The bartender glances over at me, and practically runs in my direction with so much speed, he almost trips over a rack of drink glasses.

Trying not to make a scene, I keep the giggle down, looking up as he finally gets to me.

Trying to comfort the poor guy, I whisper so only he can hear “don't worry, I think I was the only one that noticed. Can I get a vodka and sugar free Redbull, light ice please?” As he gets my drink, I take another look to the side, trying to see if the security guard is still standing there.

The club is packed full of a bunch of sweaty bodies rubbing on one another.

I can't even really see anyone, or anything.

As long as he's not lurking at my back, I will be fine.

I notice my shoulders are scrunched up tight, so I try to relax them.

I don't know about anyone else, but the smell of sweat, with a bunch of glitter, mixed with a light show, does not really appeal to me, which makes me wonder if I should have come out. I'm trying not to throw up as the bartender slides the vodka and sugar free Redbull over. “Here you go Kaylynn. I’m Billy, just call me if you need anything.” Snapping my head up, I realize he just said my name; did I give him my name? No, I didn’t.
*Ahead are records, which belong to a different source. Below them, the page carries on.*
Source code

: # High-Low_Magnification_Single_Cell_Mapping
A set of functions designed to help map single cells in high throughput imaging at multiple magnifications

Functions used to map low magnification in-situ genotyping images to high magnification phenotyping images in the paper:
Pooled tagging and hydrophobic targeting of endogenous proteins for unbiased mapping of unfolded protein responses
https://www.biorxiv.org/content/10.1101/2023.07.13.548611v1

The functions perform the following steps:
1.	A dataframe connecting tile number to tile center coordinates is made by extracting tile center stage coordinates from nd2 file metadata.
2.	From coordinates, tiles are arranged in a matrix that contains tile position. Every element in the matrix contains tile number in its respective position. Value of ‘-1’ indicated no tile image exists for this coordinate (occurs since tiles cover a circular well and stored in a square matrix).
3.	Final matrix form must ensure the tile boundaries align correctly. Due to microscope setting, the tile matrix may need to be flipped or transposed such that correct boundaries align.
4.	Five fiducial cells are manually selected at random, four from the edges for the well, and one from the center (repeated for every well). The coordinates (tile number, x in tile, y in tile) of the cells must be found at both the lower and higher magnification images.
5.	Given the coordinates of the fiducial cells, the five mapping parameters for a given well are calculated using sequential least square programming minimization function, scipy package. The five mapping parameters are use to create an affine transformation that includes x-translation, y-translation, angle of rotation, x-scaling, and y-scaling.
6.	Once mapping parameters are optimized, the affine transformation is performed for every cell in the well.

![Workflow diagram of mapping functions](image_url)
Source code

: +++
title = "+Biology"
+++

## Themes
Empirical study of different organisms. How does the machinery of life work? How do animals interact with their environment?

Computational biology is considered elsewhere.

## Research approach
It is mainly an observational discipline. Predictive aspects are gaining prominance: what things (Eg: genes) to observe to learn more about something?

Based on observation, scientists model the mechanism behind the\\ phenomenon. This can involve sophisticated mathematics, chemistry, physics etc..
No one should know me here, and I don’t have any friends.

Dad has always kept me secluded, not letting me play with other kids, not even when I was younger.

I have basically been on my own for, well, as long as I can remember.

No birthday parties, no sleepovers, no going to school, absolutely nothing.

I feel as though I have been living under a rock my whole life.

Well, that’s not entirely true. I guess I was allowed to do a few things like reading, and I read a lot, but that's all I really have.

I wasn't allowed on any social media, and I don't even have my own phone.

I know all of this stuff, but was always told no to everything and anything I ever wanted.

Letting the bit go about the bartender knowing my name, I start to sip my drink.

Gosh, I feel like I am so on edge! Finishing up my drink, I stand up and roll my shoulders trying to let loose.

I feel so stressed that my neck is aching from the tension.

Feeling eyes on me, I look up and I meet the gaze of bright forest green eyes.

And just like that, I'm lost in the best way possible.